Décryptages marchés14.04.2025
photo clichée de la chine

Retrouvez  le  décryptage marché du 14  avril   2025, signé Xavier Chapard.


Ce qu’il faut retenir 

 Un deuxième recul dans la guerre tarifaire américaine a eu lieu ce week-end avec l’exclusion des biens de consommation électroniques des hausses de tarifs, même sur les biens chinois (et donc les IPhones). 12% des importations américaines ne sont pas taxées davantage, dont ¼ vient de la Chine.

► Toutefois, cela fait suite à une escalade des droits de douane entre les États-Unis et la Chine avec des représailles mutuelles.

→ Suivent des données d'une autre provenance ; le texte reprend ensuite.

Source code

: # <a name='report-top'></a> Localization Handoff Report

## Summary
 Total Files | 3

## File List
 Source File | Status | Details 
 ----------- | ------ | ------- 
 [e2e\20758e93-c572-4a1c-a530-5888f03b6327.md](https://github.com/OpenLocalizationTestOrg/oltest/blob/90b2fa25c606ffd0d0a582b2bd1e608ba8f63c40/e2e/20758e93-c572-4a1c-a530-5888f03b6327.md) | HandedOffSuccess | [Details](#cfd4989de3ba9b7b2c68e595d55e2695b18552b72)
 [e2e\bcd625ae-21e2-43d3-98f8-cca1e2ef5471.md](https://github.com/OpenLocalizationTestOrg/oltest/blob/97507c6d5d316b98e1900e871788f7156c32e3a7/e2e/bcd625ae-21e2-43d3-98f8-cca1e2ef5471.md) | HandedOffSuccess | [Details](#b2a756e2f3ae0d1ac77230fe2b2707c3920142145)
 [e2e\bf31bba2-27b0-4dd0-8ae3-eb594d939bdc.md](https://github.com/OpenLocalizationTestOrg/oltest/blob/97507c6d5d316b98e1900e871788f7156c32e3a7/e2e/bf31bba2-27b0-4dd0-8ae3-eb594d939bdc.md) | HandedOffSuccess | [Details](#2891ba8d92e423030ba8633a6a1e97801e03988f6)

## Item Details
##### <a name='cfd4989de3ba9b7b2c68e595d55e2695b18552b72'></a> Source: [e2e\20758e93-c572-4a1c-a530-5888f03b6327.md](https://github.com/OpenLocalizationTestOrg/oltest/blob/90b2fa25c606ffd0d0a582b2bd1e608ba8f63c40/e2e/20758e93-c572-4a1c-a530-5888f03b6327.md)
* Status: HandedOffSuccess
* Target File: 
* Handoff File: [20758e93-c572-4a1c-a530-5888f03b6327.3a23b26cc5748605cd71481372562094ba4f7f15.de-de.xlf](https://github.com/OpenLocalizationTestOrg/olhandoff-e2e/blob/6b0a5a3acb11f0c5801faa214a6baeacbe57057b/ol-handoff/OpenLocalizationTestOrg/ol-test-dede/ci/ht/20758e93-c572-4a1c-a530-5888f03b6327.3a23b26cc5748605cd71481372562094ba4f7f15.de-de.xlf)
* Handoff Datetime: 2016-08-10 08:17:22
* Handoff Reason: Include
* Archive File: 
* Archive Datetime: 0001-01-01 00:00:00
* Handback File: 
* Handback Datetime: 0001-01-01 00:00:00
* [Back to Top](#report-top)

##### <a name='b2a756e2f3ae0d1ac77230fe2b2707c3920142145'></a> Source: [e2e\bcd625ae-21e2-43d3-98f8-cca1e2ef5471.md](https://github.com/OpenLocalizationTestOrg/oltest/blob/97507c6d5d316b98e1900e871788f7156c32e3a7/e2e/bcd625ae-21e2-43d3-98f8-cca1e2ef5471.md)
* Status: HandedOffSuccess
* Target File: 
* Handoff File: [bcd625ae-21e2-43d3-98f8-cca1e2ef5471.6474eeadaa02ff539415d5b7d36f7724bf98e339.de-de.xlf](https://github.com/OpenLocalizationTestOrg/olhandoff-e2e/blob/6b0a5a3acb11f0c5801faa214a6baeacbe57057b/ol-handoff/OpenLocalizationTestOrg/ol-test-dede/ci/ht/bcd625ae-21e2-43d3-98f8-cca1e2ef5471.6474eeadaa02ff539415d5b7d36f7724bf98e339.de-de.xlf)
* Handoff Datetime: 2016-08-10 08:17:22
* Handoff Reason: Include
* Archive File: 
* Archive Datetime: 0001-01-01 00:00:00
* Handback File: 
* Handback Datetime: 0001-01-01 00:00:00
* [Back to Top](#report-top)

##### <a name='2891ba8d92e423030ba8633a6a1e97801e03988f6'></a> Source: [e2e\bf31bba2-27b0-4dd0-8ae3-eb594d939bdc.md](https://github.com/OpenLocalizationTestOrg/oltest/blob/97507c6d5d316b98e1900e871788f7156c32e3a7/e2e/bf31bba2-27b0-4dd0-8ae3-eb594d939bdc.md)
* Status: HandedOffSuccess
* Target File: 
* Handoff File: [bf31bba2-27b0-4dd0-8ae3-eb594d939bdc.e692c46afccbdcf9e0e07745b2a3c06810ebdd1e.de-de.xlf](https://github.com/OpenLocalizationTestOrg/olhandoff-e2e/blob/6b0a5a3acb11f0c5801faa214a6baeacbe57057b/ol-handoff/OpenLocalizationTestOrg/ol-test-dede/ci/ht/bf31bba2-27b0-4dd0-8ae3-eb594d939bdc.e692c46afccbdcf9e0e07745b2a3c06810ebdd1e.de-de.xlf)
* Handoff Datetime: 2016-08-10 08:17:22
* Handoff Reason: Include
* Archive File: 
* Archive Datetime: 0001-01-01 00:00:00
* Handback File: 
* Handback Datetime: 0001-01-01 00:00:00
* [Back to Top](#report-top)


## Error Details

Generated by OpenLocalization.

Les droits de douane américains sur les biens chinois ont été augmentés à 145%, tandis que la Chine a répliqué en augmentant ses tarifs sur les biens américains à 125%. A ce stade, le niveau exact des droits de douane sur les biens surtaxés ne fait plus vraiment sens économiquement puisque la plupart des échanges bilatéraux de ces biens sont déjà découragés.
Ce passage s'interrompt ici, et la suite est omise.